Exercise data: Begin

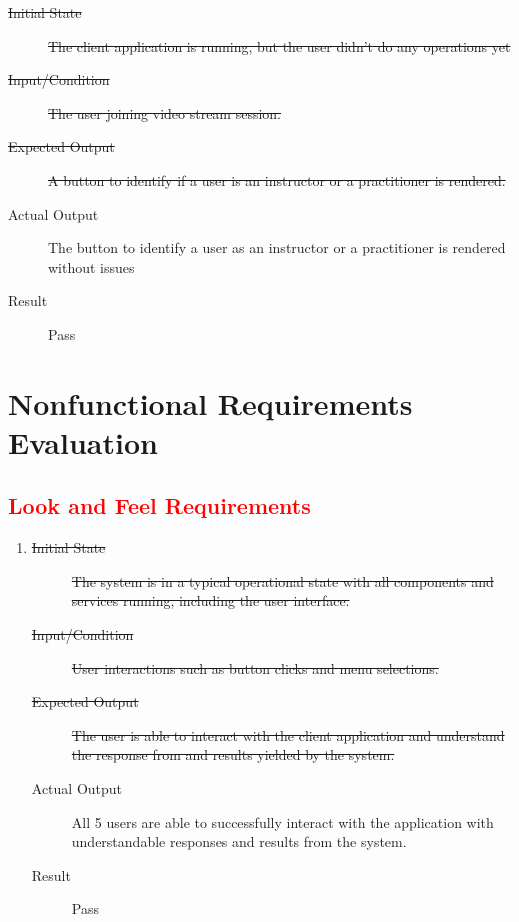\documentclass[12pt, titlepage]{article}
\newcommand{\rt}[1]{\textcolor{red}{#1}}
\begin{document}
\begin{enumerate}[FR-T1]
    \begin{description}
    \item[\sout{Initial State}]\sout{ The client application is running, but the user didn’t do
      any operations yet
    }
		\item[\sout{Input/Condition}]\sout{ The user joining video stream session.
    }
		\item[\sout{Expected Output}]\sout{ A button to identify if a user is an instructor or a
      practitioner is rendered.
    }
		\item[Actual Output] The button to identify a user as an instructor or a
      practitioner is rendered without issues
    \item[Result] Pass
    \end{description}
  \end{enumerate}

  \section{Nonfunctional Requirements Evaluation}

  \rt{\subsection{Look and Feel Requirements}}
  \begin{enumerate}[NFR-T1]
    \item \label{NFRT1}
      \begin{description}
      \item[\sout{Initial State}]\sout{ The system is in a typical operational state with all
        components and services running, including the user interface.
      }
      \item[\sout{Input/Condition}]\sout{ User interactions such as button clicks and menu
        selections.
      }
      \item[\sout{Expected Output}]\sout{ The user is able to interact with the client application
        and understand the response from and results yielded by the system.
      }
      \item[Actual Output] All 5 users are able to successfully interact with the
        application with understandable responses and results from the system.
      \item[Result] Pass
      \end{description}
  \end{enumerate}
  
\end{document}
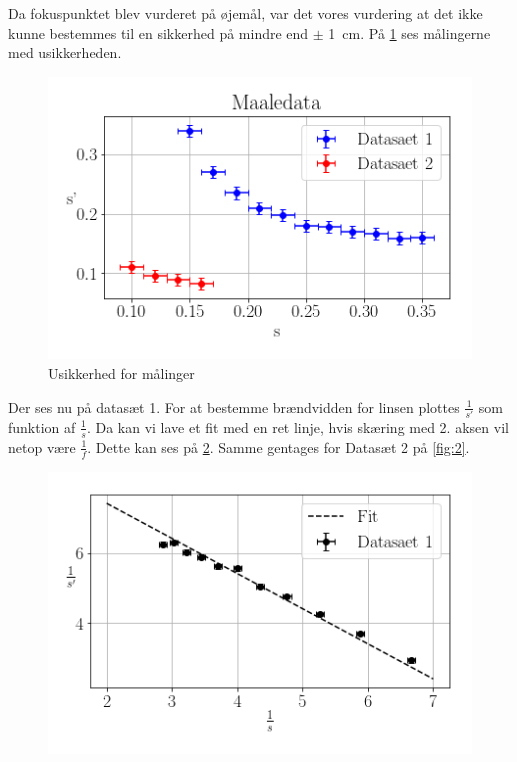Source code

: Da fokuspunktet blev vurderet på øjemål, var det vores vurdering at det ikke kunne bestemmes til en sikkerhed på mindre end $\pm $ \SI{1}{\centi\meter}. På \cref{fig:usikkerhed} ses målingerne med usikkerheden.
\begin{figure}[H]
    \includegraphics[width=\linewidth]{usikkerhed.png}
    \caption{Usikkerhed for målinger}
    \label{fig:usikkerhed}
\end{figure}
Der ses nu på datasæt 1. For at bestemme brændvidden for linsen plottes $\frac{1}{s'}$ som funktion af $\frac{1}{s}$. Da kan vi lave et fit med en ret linje, hvis skæring med 2. aksen vil netop være  $\frac{1}{f}$. Dette kan ses på \cref{fig:1}. Samme gentages for Datasæt 2 på \cref{fig:2}.
\begin{figure}[H]
    \includegraphics[width=\linewidth]{1.png}
    \caption{}
    \label{fig:1}
\end{figure}
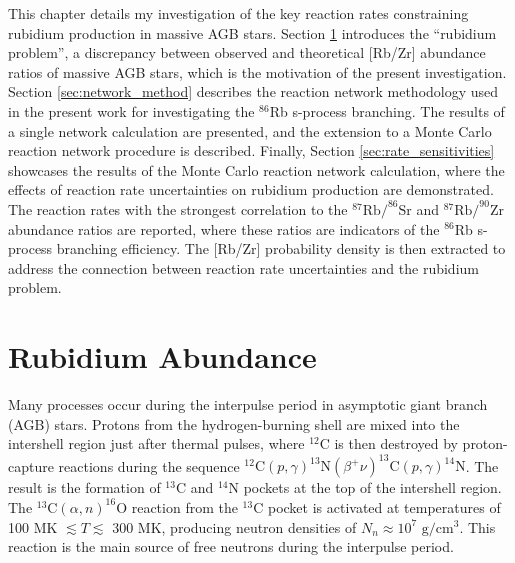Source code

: This chapter details my investigation of the key reaction rates constraining rubidium production in massive AGB stars. Section \ref{sec:Rb_Abundance} introduces the ``rubidium problem'', a discrepancy between observed and theoretical [Rb/Zr] abundance ratios of massive AGB stars, which is the motivation of the present investigation. Section \ref{sec:network_method} describes the reaction network methodology used in the present work for investigating the $^{86}$Rb s-process branching. The results of a single network calculation are presented, and the extension to a Monte Carlo reaction network procedure is described. Finally, Section \ref{sec:rate_sensitivities} showcases the results of the Monte Carlo reaction network calculation, where the effects of reaction rate uncertainties on rubidium production are demonstrated. The reaction rates with the strongest correlation to the $^{87}\mathrm{Rb}/^{86}\mathrm{Sr}$ and $^{87}\mathrm{Rb}/^{90}\mathrm{Zr}$ abundance ratios are reported, where these ratios are indicators of the $^{86}$Rb s-process branching efficiency. The [Rb/Zr] probability density is then extracted to address the connection between reaction rate uncertainties and the rubidium problem. %

\section{Rubidium Abundance} \label{sec:Rb_Abundance}






Many processes occur during the interpulse period in asymptotic giant branch (AGB) stars. Protons from the hydrogen-burning shell are mixed into the intershell region just after thermal pulses, where $^{12}$C is then destroyed by proton-capture reactions during the sequence $^{12}\mathrm{C}(p,\gamma)^{13}\mathrm{N}(\beta^{+}\nu)^{13}\mathrm{C}(p,\gamma)^{14}\mathrm{N}$. The result is the formation of $^{13}$C and $^{14}$N pockets at the top of the intershell region. The $^{13}\mathrm{C}(\alpha,n)^{16}\mathrm{O}$ reaction from the $^{13}$C pocket is activated at temperatures of 100 MK $\lesssim T \lesssim$ 300 MK, producing neutron densities of $N_{n} \approx 10^{7}$ $\mathrm{g}/\mathrm{cm}^{3}$. This reaction is the main source of free neutrons during the interpulse period.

Exercise data: End

• _What is needed_
Report each line in the entries where the string "running" occurs.

• _Output of the task_
    \item[\sout{Initial State}]\sout{ The client application is running, but the user didn’t do
        components and services running, including the user interface.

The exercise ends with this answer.